Advanced MORI Workflows: Multi-System Comparison and Custom Configurations

Master the art of evaluating multiple AI systems side-by-side with custom protocols, partial coverage handling, and robust comparative analysis.

David H. Friedel Jr.·

2026-05-24

·Workflows isolation benchmark comparative analysis representations

Introduction: Beyond Single-System Evaluation

Most AI evaluation workflows focus on testing a single model in isolation—running a benchmark, collecting scores, and moving on. But as the landscape of frontier AI systems expands, the most valuable insights come from comparative analysis: understanding how GPT-5 handles temporal coherence differently from Claude Opus 4.7, or why Gemini 2.5 Pro excels at intervention discrimination while struggling with sequential branch management.

MORI (Modal Organization and Realization Index) was designed from the ground up for multi-system benchmarking. It provides a structured framework for evaluating agency-relevant properties across three core dimensions:

Functional (F): How well systems discriminate between interventions and manage sequential decision branches
Dynamical (D): Temporal coherence and consistency across extended interactions
Realization (R): The depth of internal representations, from behavioral patterns to mechanistic interpretability

This guide will walk you through advanced workflows that go beyond single-model evaluation: setting up side-by-side comparisons, customizing test protocols for your specific research questions, handling real-world constraints like partial API coverage, and interpreting cross-system scorecards with confidence.

Whether you're a researcher comparing model families, an organization evaluating deployment options, or a developer stress-testing your own systems, these techniques will help you extract maximum insight from your evaluation runs.

Setting Up Multi-System Benchmarks

The foundation of any comparative evaluation is a well-structured system specification. Think of this as your roster of competitors—each entry defines not just which model you're testing, but exactly how you're testing it.

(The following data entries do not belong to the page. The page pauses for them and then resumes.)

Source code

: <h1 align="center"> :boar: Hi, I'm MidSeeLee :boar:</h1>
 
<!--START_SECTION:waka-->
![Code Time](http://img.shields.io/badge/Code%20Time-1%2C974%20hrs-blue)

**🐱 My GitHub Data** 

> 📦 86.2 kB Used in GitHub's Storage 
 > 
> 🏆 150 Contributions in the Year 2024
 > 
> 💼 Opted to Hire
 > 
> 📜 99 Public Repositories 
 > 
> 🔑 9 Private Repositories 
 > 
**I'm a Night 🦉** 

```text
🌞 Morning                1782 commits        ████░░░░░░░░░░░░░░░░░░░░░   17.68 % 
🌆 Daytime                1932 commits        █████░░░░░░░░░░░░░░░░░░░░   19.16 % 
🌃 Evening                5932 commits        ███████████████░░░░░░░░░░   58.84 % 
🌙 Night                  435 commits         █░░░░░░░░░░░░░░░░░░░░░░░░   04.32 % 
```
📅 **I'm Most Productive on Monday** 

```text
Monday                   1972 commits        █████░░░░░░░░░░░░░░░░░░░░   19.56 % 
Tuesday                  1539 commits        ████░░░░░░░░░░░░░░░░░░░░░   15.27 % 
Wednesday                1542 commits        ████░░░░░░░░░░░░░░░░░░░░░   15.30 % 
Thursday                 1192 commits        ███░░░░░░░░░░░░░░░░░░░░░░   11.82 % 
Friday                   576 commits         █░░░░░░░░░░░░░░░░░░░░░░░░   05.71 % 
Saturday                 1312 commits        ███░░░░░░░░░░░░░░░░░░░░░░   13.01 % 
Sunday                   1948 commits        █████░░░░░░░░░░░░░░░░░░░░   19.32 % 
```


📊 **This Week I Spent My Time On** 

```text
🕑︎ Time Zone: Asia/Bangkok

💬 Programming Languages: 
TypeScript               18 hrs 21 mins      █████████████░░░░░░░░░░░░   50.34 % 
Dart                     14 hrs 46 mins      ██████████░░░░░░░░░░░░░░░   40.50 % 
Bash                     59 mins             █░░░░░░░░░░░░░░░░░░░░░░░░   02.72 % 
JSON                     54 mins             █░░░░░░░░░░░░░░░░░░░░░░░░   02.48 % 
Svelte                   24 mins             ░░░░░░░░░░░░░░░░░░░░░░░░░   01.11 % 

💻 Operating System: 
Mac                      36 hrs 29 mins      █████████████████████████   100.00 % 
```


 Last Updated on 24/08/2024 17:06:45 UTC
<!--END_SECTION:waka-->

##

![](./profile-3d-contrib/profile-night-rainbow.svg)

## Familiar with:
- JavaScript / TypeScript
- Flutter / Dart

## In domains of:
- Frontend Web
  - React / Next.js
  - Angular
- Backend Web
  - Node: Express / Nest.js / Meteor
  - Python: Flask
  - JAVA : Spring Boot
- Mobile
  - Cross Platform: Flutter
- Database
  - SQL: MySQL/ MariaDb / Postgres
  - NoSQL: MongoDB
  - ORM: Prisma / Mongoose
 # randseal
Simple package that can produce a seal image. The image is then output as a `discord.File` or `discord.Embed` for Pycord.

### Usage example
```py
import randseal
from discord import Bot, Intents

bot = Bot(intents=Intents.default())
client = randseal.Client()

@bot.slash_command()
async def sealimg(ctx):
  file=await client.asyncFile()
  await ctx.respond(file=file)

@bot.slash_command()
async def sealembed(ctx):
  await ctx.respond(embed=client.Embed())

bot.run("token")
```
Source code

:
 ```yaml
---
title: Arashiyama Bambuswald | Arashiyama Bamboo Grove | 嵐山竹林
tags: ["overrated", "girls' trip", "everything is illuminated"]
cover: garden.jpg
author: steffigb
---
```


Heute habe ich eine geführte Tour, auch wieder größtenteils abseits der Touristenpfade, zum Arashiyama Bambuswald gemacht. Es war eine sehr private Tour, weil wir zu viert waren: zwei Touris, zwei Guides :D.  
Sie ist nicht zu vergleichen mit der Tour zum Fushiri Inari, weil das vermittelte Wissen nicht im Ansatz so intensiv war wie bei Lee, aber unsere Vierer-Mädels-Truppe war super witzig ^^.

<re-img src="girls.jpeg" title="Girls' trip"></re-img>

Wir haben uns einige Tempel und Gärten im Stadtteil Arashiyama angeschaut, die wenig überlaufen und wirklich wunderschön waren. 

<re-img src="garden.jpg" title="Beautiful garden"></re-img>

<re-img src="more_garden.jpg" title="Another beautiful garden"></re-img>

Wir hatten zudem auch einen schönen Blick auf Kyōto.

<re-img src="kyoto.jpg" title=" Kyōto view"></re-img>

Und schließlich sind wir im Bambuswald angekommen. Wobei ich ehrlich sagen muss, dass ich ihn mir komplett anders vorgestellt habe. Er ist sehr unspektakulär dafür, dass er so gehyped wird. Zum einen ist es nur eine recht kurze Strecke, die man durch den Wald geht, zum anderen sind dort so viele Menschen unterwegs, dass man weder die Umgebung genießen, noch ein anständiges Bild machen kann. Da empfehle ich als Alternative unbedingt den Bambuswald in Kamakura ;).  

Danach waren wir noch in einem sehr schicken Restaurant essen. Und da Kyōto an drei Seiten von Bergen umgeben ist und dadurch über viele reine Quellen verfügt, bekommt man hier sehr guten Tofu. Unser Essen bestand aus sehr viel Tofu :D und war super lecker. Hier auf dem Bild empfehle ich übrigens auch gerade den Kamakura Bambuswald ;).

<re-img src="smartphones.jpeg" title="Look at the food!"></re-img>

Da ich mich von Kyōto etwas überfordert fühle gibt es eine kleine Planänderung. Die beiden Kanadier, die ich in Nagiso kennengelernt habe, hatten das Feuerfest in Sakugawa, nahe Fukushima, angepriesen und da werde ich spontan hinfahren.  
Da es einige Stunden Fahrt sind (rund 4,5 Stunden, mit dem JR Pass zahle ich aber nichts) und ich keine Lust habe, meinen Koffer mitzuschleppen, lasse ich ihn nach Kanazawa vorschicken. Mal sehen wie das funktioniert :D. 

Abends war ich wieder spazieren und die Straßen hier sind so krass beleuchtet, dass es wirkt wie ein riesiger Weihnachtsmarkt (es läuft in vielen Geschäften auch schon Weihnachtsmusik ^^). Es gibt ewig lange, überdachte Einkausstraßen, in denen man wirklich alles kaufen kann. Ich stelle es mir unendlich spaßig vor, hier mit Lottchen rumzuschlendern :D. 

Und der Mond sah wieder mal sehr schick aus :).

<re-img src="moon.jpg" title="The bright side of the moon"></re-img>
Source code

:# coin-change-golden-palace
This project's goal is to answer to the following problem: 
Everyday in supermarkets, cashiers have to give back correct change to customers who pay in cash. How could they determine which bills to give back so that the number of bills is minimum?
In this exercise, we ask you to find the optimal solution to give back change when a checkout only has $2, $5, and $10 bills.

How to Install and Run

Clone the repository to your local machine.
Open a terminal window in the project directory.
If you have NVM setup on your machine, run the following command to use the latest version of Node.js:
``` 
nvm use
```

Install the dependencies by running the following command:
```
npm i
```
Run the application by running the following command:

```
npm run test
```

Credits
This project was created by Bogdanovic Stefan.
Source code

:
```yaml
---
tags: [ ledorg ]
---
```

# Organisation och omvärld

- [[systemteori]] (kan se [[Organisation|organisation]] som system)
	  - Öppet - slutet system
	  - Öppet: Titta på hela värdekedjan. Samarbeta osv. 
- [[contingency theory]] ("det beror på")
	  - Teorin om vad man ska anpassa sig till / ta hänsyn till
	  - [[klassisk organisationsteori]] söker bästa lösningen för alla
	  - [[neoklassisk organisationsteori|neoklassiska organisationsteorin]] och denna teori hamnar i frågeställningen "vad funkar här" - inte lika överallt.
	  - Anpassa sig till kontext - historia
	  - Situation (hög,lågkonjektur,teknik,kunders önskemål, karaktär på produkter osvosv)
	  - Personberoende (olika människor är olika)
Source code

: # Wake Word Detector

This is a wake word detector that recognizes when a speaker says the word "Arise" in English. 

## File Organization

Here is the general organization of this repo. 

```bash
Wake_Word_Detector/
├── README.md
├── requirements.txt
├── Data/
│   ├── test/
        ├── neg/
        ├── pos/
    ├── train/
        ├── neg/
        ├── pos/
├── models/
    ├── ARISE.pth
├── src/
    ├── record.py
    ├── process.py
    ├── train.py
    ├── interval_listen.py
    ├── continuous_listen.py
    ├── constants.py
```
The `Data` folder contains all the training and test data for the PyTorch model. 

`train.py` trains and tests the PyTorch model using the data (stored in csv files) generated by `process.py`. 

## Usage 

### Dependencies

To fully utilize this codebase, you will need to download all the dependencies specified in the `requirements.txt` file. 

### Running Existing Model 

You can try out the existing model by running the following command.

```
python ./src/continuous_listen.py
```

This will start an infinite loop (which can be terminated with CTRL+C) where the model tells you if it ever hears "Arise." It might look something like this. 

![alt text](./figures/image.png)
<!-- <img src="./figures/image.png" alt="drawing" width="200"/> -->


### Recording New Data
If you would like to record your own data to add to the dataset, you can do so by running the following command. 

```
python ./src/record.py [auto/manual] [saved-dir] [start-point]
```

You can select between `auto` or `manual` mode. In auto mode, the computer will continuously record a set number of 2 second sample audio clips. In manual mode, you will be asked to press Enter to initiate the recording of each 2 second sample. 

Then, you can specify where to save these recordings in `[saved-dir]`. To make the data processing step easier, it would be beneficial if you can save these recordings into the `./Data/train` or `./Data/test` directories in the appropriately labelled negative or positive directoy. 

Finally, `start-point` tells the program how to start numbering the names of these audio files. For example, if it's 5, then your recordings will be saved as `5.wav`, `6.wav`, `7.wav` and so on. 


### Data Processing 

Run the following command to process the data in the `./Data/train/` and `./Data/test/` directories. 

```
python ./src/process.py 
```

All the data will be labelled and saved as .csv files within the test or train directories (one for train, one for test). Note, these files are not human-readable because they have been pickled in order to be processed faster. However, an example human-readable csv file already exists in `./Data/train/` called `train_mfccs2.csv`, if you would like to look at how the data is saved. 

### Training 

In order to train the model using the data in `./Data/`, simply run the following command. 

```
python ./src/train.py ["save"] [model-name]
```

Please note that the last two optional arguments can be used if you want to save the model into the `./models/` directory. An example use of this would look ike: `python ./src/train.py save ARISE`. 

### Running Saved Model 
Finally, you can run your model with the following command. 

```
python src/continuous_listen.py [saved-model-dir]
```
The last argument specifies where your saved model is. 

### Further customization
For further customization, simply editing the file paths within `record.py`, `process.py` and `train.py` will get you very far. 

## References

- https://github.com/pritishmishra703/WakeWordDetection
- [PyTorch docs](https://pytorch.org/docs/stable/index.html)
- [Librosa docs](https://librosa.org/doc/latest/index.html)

Defining Your System Lineup

Start by creating specifications for each system you want to compare. Each specification includes:

System identifier: A unique name (e.g., gpt-5-baseline, claude-opus-4-7-strict)
Provider: Which API service hosts the model (OpenAI, Anthropic, Google, etc.)
Model name: The exact model identifier recognized by the provider
Generation parameters: Temperature, max tokens, and other sampling settings

For example, you might set up a three-way comparison between:

GPT-5 with temperature 1.0 and 4096 max tokens
Claude Opus 4.7 with temperature 1.0 (note: this provider ignores temperature for this model)
Gemini 2.5 Pro with temperature 0.95 and 8192 max tokens

Choosing Comparable Parameters

Here's where things get nuanced. Different providers handle generation parameters differently:

Some models (like GPT-5 and Claude Opus 4.7) have deprecated temperature controls in favor of deterministic sampling
Token limits use different parameter names: max_completion_tokens for OpenAI, max_tokens for Anthropic
Not all models support the same context window sizes

The key to fair comparison is documenting these differences rather than forcing artificial uniformity. MORI tracks exactly which parameters were used for each system, so your results include full provenance.

Batch Configuration

Once you've defined your system specs, you can run the same protocol suite against all of them in sequence. The evaluation runner will:

Load each system specification
Initialize the appropriate provider adapter
Execute the full protocol battery
Generate individual scorecards for each system
Prepare data for aggregated comparison

This automated workflow ensures consistency—every system faces exactly the same prompts, in the same order, with the same scoring criteria.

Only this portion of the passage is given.